Perhaps, celebrating recovery seems weird to some. I think when you come out on the other side of something that rocks your world in a way you never expected, when life beyond it seemed unimaginable and dim, a celebration of that journey can be a beautiful thing! Every now and then I am reminded that my experience is not special. Its a humbling reminder. Many individuals struggle with mental health issues and daily go through the ups and downs it brings. My experience isn't special, but it is unique... and it is meaningful. And that is enough to take note of it! If that's true for me, isn't it also true for you?
Those with eating disorders are often perfectionists and are particularly hard on themselves. There's a tendency to engage in all or none thinking, mixed with some black and white thoughts, topped off with devaluing or catastrophizing. Am I describing you? This type of thinking makes going through a day without purging no big deal. These thoughts tell you that you should feel underserving and unworthy when you eat your whole meal plan after months of binge eating or restricting from it. Is using your distraction and emotional regulation skills just something you 'should' be doing even though its taking months to get to this point? Why not take some time to recognize your progress... why not recognize the attempt and effort instead of looking at it as a success or failure.

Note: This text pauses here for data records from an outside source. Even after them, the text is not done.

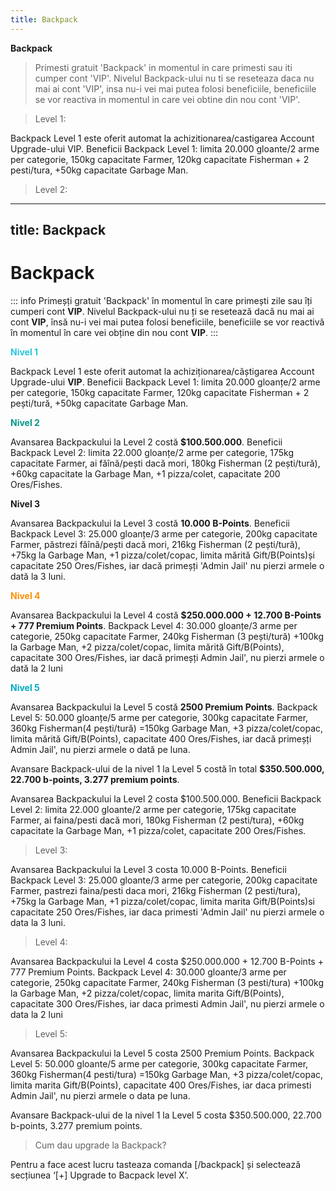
 ```yaml
---
title: Backpack
---
```


**Backpack**
>Primesti gratuit 'Backpack' in momentul in care primesti sau iti cumper cont 'VIP'.
>Nivelul Backpack-ului nu ti se reseteaza daca nu mai ai cont 'VIP', insa nu-i vei mai putea folosi beneficiile, beneficiile se vor reactiva in momentul in care vei obtine din nou cont 'VIP'.


>Level 1:


Backpack Level 1 este oferit automat la achizitionarea/castigarea Account Upgrade-ului VIP.
Beneficii Backpack Level 1: limita 20.000 gloante/2 arme per categorie, 150kg capacitate Farmer, 120kg capacitate Fisherman + 2 pesti/tura, +50kg capacitate Garbage Man.


>Level 2:

---
title: Backpack
---

# Backpack 

::: info
Primeșți gratuit 'Backpack' în momentul în care primești zile  sau îți cumperi cont **VIP**.
Nivelul Backpack-ului nu ți se resetează dacă nu mai ai cont **VIP**, însă nu-i vei mai putea folosi beneficiile, beneficiile se vor reactivă în momentul în care vei obține din nou cont **VIP**.
:::

<span style="color:#26C6DA;"><strong>Nivel 1</strong></span>


Backpack Level 1 este oferit automat la achiziționarea/câștigarea Account Upgrade-ului **VIP**.
Beneficii Backpack Level 1: limita 20.000 gloanțe/2 arme per categorie, 150kg capacitate Farmer, 120kg capacitate Fisherman + 2 pești/tură, +50kg capacitate Garbage Man.


<span style="color:#009688;"><strong>Nivel 2</strong></span>



Avansarea Backpackului la Level 2 costă **$100.500.000**.
Beneficii Backpack Level 2: limita 22.000 gloanțe/2 arme per categorie, 175kg capacitate Farmer, ai făînă/pești dacă  mori, 180kg Fisherman (2 pești/tură), +60kg capacitate la Garbage Man, +1 pizza/colet, capacitate 200 Ores/Fishes.


<span style="color:#546E7AF;"><strong>Nivel 3</strong></span>


 Avansarea Backpackului la Level 3 costă **10.000 B-Points**.
Beneficii Backpack Level 3: 25.000 gloanțe/3 arme per categorie, 200kg capacitate Farmer, păstrezi făînă/pești dacă mori, 216kg Fisherman (2 pești/tură), +75kg la Garbage Man, +1 pizza/colet/copac, limita mărită Gift/B(Points)și capacitate 250 Ores/Fishes, iar
dacă primeșți 'Admin Jail' nu pierzi armele o dată la 3 luni.


<span style="color:#FF8F00;"><strong>Nivel 4</strong></span>


Avansarea Backpackului la Level 4 costă **$250.000.000 + 12.700 B-Points + 777 Premium Points**.
Backpack Level 4: 30.000 gloanțe/3 arme per categorie, 250kg capacitate Farmer, 240kg Fisherman (3 pești/tură) +100kg la Garbage Man, +2 pizza/colet/copac, limita mărită Gift/B(Points), capacitate 300 Ores/Fishes, iar dacă primeșți Admin Jail', nu pierzi armele o dată la 2 luni


<span style="color:#00ACC1;"><strong>Nivel 5</strong></span>



Avansarea Backpackului la Level 5 costă **2500 Premium Points**.
Backpack Level 5: 50.000 gloanțe/5 arme per categorie, 300kg capacitate Farmer, 360kg Fisherman(4 pești/tură) =150kg Garbage Man, +3 pizza/colet/copac, limita mărită Gift/B(Points), capacitate 400 Ores/Fishes, iar 
dacă primeșți Admin Jail', nu pierzi armele o dată pe luna.


Avansare Backpack-ului de la nivel 1 la Level 5 costă în total **$350.500.000, 22.700 b-points, 3.277 premium points**.

Avansarea Backpackului la Level 2 costa $100.500.000.
Beneficii Backpack Level 2: limita 22.000 gloante/2 arme per categorie, 175kg capacitate Farmer, ai faina/pesti dacă  mori, 180kg Fisherman (2 pesti/tura), +60kg capacitate la Garbage Man, +1 pizza/colet, capacitate 200 Ores/Fishes.


>Level 3:



 Avansarea Backpackului la Level 3 costa 10.000 B-Points.
Beneficii Backpack Level 3: 25.000 gloante/3 arme per categorie, 200kg capacitate Farmer, pastrezi faina/pesti daca mori, 216kg Fisherman (2 pesti/tura), +75kg la Garbage Man, +1 pizza/colet/copac, limita marita Gift/B(Points)si capacitate 250 Ores/Fishes, iar
daca primesti 'Admin Jail' nu pierzi armele o data la 3 luni.


>Level 4:



Avansarea Backpackului la Level 4 costa $250.000.000 + 12.700 B-Points + 777 Premium Points.
Backpack Level 4: 30.000 gloante/3 arme per categorie, 250kg capacitate Farmer, 240kg Fisherman (3 pesti/tura) +100kg la Garbage Man, +2 pizza/colet/copac, limita marita Gift/B(Points), capacitate 300 Ores/Fishes, iar daca primesti Admin Jail', nu pierzi armele o data la 2 luni


>Level 5:



Avansarea Backpackului la Level 5 costa 2500 Premium Points.
Backpack Level 5: 50.000 gloante/5 arme per categorie, 300kg capacitate Farmer, 360kg Fisherman(4 pesti/tura) =150kg Garbage Man, +3 pizza/colet/copac, limita marita Gift/B(Points), capacitate 400 Ores/Fishes, iar 
daca primesti Admin Jail', nu pierzi armele o data pe luna.


Avansare Backpack-ului de la nivel 1 la Level 5 costa $350.500.000, 22.700 b-points, 3.277 premium points.



>Cum dau upgrade la Backpack?

Pentru a face acest lucru tasteaza comanda [/backpack] și selectează secțiunea ‘[+] Upgrade to Bacpack level X’.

When I talk about celebrating the efforts and attempt you put into your journey, I'm not saying you should walk around with a chip on your shoulder, inflating yourself into thinking your are the bees knees. Remember, your experience does not make you special... What I am talking about is changing the voice in your head... You know, the one that says you are underserving and worthless. Celebrate through saying something like, "nice effort. I did the best I could and I can do better... but I'm going to celebrate I tried something that was difficult." Pat yourself on the back when you tried using your skills when it was probably easier and quicker to go back to the familiar pattern of your eating disorder or other unhealthy coping mechanisms. Take the time to recognize how far you've come (regardless of how far it is) as I'm sure you never thought you would even get there in the first place! Throw a party for making it a year of being binge free. Plant a tree to and watch it grow alongside you. Do something meaningful to you... big or small... just take the time to do something in a way that celebrates you, life, health, recovery, growth, effort while giving validation to the tears and effort you put to getting there! Everyone's recovery is going to look different and thus so will how and what the celebrations are for. Don't get caught up in definitions or a sense of 'result', but celebrate things the things that are meaningful to you... Remember, recovery is not a linear process. It is going to have its ups and downs... any step towards health is important! So... what you are going to celebrate?